I am fetching secret values from key vault for my azure stateless service fabric application and getting 401 dependency errors (if I check via connected application insight) for only 2 key vault secrets out of 100s key vault secrets. Below given is the screenshot of dependency error shown via application insight for one of the key vault secret.

image

Here request path is https://mykeyvaultname.vault.azure.net:443/secrets/PushMessagingSecretsTopicName/?api-version=7.0

My code to fetch the key vault secret is given below-

    public async Task<string> GetSecretAsync(string secretName, string clientId, string appKey, string vaultAddress)
            {
                string secretValue = string.Empty;
                if (string.IsNullOrEmpty(secretName))
                    throw new ArgumentNullException(nameof(secretName));

                if (string.IsNullOrEmpty(clientId))
                    throw new ArgumentNullException(nameof(clientId));

                if (string.IsNullOrEmpty(appKey))
                    throw new ArgumentNullException(nameof(appKey));

                if (string.IsNullOrEmpty(vaultAddress))
                    throw new ArgumentNullException(nameof(vaultAddress));

                var secretIdentifier = vaultAddress + "secrets/" + secretName;
                string cacheKey = secretIdentifier + clientId + appKey;

                secretValue = await GetSecretValue(clientId, appKey, secretIdentifier, cacheKey);

                return secretValue;
            }

private async Task<string> GetSecretValue(string clientId, string appKey, string secretIdentifier, string cacheKey)
        {
            IAdAuthentication authToken = new AdAuthentication
            {
                ClientId = clientId,
                AppKey = appKey
            };
            KeyVaultClient keyVaultClient = new KeyVaultClient(authToken.GetAuthenticationTokenAsync);

            // Get secret from the KeyVault.
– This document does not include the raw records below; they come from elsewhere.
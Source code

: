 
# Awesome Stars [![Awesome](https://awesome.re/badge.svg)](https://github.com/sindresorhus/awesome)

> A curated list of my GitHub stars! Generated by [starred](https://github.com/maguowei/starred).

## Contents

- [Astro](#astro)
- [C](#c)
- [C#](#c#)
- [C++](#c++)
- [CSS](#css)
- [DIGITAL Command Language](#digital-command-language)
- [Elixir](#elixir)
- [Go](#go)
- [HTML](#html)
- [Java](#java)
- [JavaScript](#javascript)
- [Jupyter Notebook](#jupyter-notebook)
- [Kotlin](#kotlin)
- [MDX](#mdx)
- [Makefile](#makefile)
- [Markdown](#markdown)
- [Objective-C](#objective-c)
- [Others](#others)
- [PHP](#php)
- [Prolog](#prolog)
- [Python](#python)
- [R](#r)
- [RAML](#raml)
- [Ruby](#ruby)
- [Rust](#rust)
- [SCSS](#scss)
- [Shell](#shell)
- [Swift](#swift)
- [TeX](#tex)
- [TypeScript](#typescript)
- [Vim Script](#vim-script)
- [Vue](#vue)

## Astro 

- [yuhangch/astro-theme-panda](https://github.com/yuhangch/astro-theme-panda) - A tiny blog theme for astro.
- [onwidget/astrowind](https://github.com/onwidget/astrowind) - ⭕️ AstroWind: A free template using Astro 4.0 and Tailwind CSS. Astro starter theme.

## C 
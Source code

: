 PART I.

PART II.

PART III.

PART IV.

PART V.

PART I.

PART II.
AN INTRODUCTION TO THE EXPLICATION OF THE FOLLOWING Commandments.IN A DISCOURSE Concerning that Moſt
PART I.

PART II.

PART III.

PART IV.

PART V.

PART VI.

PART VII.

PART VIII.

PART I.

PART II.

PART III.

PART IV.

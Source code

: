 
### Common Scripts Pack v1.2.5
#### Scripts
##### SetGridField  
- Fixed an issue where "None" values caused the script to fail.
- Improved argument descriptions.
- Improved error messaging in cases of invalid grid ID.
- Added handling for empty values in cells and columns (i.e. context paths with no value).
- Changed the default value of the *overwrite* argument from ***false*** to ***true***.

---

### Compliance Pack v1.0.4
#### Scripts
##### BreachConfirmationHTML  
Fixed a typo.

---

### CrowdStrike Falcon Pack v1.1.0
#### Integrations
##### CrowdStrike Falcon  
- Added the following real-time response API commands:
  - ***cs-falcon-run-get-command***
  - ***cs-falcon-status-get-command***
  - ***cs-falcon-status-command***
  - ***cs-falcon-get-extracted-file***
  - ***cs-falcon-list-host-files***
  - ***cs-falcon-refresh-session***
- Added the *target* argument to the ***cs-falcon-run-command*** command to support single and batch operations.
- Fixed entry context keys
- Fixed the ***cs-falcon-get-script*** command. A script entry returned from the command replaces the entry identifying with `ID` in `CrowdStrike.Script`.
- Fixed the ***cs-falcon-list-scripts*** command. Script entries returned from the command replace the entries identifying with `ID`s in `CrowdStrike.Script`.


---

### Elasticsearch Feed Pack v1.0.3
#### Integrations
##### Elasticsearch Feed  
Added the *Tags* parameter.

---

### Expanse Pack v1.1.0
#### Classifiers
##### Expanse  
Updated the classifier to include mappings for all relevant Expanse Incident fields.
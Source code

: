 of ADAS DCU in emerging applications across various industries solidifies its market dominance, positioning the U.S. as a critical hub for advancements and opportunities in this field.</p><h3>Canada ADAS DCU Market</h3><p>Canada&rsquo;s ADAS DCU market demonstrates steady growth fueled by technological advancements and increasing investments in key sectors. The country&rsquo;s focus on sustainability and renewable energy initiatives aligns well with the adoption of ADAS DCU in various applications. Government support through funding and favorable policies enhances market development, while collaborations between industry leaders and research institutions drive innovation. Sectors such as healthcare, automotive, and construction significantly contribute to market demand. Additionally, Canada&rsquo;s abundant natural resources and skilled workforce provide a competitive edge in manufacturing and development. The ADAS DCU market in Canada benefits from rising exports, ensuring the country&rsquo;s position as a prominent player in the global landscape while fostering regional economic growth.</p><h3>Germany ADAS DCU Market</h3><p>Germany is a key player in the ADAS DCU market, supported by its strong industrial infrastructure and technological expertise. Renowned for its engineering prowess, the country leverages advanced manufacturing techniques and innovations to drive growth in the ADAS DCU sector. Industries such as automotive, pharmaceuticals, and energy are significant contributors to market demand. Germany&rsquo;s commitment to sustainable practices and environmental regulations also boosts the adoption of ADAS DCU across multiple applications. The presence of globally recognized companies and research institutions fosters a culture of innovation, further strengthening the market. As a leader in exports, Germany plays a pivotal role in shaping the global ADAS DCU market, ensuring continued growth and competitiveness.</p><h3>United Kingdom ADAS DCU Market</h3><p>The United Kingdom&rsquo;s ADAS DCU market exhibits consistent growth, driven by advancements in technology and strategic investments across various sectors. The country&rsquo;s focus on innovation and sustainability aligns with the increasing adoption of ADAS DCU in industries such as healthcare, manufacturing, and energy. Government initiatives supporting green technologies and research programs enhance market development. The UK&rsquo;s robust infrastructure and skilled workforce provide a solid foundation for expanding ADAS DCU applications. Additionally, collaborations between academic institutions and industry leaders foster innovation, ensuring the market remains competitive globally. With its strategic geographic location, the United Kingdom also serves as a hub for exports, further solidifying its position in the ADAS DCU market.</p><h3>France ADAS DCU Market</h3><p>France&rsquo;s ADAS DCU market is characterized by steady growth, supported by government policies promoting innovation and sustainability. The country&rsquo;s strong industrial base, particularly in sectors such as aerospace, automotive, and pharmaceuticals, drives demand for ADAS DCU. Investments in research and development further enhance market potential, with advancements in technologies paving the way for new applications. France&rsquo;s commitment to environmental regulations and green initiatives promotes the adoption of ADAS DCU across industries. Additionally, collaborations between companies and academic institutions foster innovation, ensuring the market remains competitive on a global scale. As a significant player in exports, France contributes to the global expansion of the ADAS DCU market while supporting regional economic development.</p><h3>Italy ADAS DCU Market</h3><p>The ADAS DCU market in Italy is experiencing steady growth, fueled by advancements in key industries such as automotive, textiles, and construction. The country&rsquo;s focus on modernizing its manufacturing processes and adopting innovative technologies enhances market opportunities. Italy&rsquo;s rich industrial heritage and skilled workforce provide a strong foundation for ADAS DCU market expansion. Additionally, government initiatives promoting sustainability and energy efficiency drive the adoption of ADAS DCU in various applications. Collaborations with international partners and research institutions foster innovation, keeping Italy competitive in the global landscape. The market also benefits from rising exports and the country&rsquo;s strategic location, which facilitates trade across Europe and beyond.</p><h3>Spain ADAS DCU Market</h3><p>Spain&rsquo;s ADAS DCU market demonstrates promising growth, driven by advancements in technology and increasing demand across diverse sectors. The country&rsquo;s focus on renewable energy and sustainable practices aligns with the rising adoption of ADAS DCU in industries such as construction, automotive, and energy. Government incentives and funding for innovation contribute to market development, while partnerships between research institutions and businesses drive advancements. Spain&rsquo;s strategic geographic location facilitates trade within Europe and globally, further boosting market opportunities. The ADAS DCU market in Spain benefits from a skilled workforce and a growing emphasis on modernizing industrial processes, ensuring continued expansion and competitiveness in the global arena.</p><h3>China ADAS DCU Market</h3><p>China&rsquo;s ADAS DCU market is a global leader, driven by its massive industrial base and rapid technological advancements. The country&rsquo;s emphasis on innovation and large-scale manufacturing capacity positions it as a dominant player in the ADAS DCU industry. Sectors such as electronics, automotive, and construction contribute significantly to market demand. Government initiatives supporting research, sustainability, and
            SecretBundle secret = null;

            Task tskGetSecret = Task.Run(async () =>
            {
                        //Here I am getting exception with response
                        secret = await keyVaultClient.GetSecretAsync(secretIdentifier).ConfigureAwait(false);
            });
            await Task.WhenAny(tskGetSecret);

            if (tskGetSecret.IsFaulted || tskGetSecret.IsCanceled)
            {
                secret = null;
            }

            string secretValue = string.Empty;
            if (secret != null && secret.Value != null)
            {
                secretValue = secret.Value.Trim();
            }

            return secretValue;
        }

I have debugged the issue further and below given is my finding-

  1. Exception occurs at the time of fetching value of specific keyVaultSecret.

  2. Along with exception, value of secret is also being fetched successfully.

  3. Exception is:Microsoft.Rest.TransientFaultHandling.HttpRequestWithStatusException: 'Response status code indicates server error: 401 (Unauthorized).'

StackTrace:-

at Microsoft.Rest.RetryDelegatingHandler.<>c__DisplayClass11_0.<<SendAsync>b__1>d.MoveNext()
1
dependenciesazure-application-insightshttp-status-code-401azure-keyvault

1 Answers

1
votes

I am closing this issue as with further debugging I found that issue is not intermittent and not related to specific key vault secrets. Issue always occurs while fetching value of first key vault secret for the application. I am closing this issue and opened a new issue with proper details.